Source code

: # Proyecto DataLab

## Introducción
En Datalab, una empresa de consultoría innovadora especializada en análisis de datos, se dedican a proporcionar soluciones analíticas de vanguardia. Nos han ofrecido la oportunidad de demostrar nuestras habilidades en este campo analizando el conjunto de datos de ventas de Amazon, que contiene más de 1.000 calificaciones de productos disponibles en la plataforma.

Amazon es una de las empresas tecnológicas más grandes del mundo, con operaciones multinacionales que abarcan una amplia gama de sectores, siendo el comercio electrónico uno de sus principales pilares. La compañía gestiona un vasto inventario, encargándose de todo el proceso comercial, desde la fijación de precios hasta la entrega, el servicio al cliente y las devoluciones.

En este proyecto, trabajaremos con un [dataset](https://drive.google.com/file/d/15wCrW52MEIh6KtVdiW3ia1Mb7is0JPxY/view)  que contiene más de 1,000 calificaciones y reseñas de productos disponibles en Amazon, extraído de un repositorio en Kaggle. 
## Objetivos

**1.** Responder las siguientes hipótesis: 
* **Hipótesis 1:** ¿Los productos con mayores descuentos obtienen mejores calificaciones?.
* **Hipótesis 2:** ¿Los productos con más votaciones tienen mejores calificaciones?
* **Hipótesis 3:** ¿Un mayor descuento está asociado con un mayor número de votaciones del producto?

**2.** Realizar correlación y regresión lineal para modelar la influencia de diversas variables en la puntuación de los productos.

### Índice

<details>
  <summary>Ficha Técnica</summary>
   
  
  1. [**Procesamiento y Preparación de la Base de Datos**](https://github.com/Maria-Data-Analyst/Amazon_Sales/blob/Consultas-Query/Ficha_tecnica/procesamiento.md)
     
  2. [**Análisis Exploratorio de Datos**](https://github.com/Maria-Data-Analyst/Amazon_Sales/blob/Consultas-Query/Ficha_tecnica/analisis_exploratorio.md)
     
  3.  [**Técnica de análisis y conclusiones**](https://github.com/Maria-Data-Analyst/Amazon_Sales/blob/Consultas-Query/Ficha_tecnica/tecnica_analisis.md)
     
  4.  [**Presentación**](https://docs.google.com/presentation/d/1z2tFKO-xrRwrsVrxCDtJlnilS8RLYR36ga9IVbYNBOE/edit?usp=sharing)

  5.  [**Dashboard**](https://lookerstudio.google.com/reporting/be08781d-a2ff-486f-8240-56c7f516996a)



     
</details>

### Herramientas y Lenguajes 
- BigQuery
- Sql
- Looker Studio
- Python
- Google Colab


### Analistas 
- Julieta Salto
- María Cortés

- _Requirement_: Recopy all of the records verbatim.

- _Solution to the problem_:
Source code

: # Proyecto DataLab

## Introducción
En Datalab, una empresa de consultoría innovadora especializada en análisis de datos, se dedican a proporcionar soluciones analíticas de vanguardia. Nos han ofrecido la oportunidad de demostrar nuestras habilidades en este campo analizando el conjunto de datos de ventas de Amazon, que contiene más de 1.000 calificaciones de productos disponibles en la plataforma.

Amazon es una de las empresas tecnológicas más grandes del mundo, con operaciones multinacionales que abarcan una amplia gama de sectores, siendo el comercio electrónico uno de sus principales pilares. La compañía gestiona un vasto inventario, encargándose de todo el proceso comercial, desde la fijación de precios hasta la entrega, el servicio al cliente y las devoluciones.

En este proyecto, trabajaremos con un [dataset](https://drive.google.com/file/d/15wCrW52MEIh6KtVdiW3ia1Mb7is0JPxY/view)  que contiene más de 1,000 calificaciones y reseñas de productos disponibles en Amazon, extraído de un repositorio en Kaggle. 
## Objetivos

**1.** Responder las siguientes hipótesis: 
* **Hipótesis 1:** ¿Los productos con mayores descuentos obtienen mejores calificaciones?.
* **Hipótesis 2:** ¿Los productos con más votaciones tienen mejores calificaciones?
* **Hipótesis 3:** ¿Un mayor descuento está asociado con un mayor número de votaciones del producto?

**2.** Realizar correlación y regresión lineal para modelar la influencia de diversas variables en la puntuación de los productos.

### Índice

<details>
  <summary>Ficha Técnica</summary>
   
  
  1. [**Procesamiento y Preparación de la Base de Datos**](https://github.com/Maria-Data-Analyst/Amazon_Sales/blob/Consultas-Query/Ficha_tecnica/procesamiento.md)
     
  2. [**Análisis Exploratorio de Datos**](https://github.com/Maria-Data-Analyst/Amazon_Sales/blob/Consultas-Query/Ficha_tecnica/analisis_exploratorio.md)
     
  3.  [**Técnica de análisis y conclusiones**](https://github.com/Maria-Data-Analyst/Amazon_Sales/blob/Consultas-Query/Ficha_tecnica/tecnica_analisis.md)
     
  4.  [**Presentación**](https://docs.google.com/presentation/d/1z2tFKO-xrRwrsVrxCDtJlnilS8RLYR36ga9IVbYNBOE/edit?usp=sharing)

  5.  [**Dashboard**](https://lookerstudio.google.com/reporting/be08781d-a2ff-486f-8240-56c7f516996a)



     
</details>

### Herramientas y Lenguajes 
- BigQuery
- Sql
- Looker Studio
- Python
- Google Colab


### Analistas 
- Julieta Salto
- María Cortés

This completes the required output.